Event-DrivenArchitectureonAWS:LessonsfromDukieX
Patterns and trade-offs we learned building a multi-tenant, event-driven platform with Lambda, SQS, and DynamoDB.

DukieX is a multi-tenant creator platform where thousands of independent Spaces generate events simultaneously — product purchases, membership upgrades, livestream interactions, community posts. Early on, we committed to event-driven architecture. Here is what worked, what surprised us, and what we would do differently.
The Event Backbone
Every mutation in DukieX produces a domain event. A membership upgrade emits MembershipUpgraded; a product purchase emits ProductPurchased. These events flow through EventBridge to downstream consumers — notification handlers, analytics aggregators, credit ledger updaters. The producing service never knows or cares who is listening.
SQS as the Reliability Layer
EventBridge delivers events to SQS queues, each with a dead-letter queue and configurable retry policies. This gives us durability and backpressure for free. When a downstream Lambda fails, the message retries with exponential backoff. After max retries, it lands in the DLQ where we have alerting and manual replay tooling.

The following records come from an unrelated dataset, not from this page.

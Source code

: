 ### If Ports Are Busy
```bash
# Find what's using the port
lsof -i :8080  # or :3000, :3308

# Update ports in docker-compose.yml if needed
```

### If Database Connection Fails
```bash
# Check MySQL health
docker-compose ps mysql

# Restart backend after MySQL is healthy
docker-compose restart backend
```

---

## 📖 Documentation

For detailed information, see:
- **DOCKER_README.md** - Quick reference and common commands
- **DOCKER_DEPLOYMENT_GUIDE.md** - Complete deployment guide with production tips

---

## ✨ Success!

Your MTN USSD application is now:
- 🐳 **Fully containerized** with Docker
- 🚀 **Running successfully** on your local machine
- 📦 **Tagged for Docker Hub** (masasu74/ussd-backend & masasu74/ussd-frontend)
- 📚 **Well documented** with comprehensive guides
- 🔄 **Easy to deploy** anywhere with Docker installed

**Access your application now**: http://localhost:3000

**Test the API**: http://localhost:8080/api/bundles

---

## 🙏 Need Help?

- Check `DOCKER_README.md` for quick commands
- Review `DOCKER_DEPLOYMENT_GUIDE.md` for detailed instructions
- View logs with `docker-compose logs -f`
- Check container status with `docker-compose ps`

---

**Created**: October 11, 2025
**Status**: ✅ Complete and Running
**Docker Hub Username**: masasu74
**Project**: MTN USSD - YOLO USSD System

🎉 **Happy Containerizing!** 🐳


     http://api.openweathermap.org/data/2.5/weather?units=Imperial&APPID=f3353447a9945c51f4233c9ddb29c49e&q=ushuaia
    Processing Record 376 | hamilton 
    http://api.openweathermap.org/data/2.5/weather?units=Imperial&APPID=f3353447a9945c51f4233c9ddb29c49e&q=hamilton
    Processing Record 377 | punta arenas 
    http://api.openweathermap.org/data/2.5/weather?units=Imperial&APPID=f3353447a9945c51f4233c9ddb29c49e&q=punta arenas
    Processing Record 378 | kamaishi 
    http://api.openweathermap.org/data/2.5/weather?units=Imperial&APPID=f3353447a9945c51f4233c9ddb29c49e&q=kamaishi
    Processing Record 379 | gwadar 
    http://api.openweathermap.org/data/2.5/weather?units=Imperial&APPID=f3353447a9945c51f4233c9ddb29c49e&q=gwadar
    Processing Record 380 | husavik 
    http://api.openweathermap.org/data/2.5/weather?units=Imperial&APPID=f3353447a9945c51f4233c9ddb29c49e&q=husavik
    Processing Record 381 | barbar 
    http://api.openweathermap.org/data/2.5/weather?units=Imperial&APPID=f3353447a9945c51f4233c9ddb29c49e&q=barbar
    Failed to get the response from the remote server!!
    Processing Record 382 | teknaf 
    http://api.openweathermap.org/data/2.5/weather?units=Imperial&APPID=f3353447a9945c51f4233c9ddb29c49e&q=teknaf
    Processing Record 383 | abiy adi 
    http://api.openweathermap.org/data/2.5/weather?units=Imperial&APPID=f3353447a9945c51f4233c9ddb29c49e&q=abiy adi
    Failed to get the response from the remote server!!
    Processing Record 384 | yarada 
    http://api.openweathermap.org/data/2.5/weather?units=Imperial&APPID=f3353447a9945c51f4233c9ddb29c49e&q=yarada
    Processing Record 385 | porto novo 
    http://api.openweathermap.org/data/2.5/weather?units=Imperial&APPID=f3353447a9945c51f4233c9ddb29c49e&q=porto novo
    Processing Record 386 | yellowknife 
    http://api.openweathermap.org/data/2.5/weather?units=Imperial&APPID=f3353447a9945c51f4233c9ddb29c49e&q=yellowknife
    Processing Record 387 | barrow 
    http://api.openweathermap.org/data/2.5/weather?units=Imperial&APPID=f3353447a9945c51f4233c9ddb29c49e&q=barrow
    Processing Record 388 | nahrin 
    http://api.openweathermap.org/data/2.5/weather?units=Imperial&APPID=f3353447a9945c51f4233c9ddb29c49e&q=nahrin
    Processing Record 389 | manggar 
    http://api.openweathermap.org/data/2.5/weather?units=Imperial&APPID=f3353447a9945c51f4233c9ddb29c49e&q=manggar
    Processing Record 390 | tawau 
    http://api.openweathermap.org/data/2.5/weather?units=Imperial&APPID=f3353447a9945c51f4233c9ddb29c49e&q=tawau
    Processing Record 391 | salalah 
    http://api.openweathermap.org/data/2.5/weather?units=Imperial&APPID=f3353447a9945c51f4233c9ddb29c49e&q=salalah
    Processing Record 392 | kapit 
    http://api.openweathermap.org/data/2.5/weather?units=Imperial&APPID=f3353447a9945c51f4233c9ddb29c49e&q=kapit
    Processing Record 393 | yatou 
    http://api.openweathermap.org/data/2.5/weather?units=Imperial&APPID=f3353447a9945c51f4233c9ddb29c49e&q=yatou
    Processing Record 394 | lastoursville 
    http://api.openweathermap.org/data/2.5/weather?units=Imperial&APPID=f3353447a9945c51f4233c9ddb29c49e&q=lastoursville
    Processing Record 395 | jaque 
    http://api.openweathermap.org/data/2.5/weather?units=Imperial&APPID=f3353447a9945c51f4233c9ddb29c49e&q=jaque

DynamoDB Single-Table Design
We use single-table design across DukieX. Every Space, member, product, and transaction lives in one table with carefully designed partition keys and GSIs. This was painful to learn but transformative for performance — we get single-digit-millisecond reads for any access pattern without managing multiple tables or join logic.
The Cold Start Question
Lambda cold starts were our biggest concern. In practice, with provisioned concurrency on critical paths and the rest using SnapStart-style optimisations, p99 latencies stayed under 200ms. The cost savings versus always-on containers more than justified the engineering effort.
What We Would Do Differently
We would adopt EventBridge Pipes earlier — they eliminate a lot of glue Lambda functions. We would also invest in event schema versioning from the start. As the platform grew, evolving event shapes without breaking consumers became our most tedious operational task.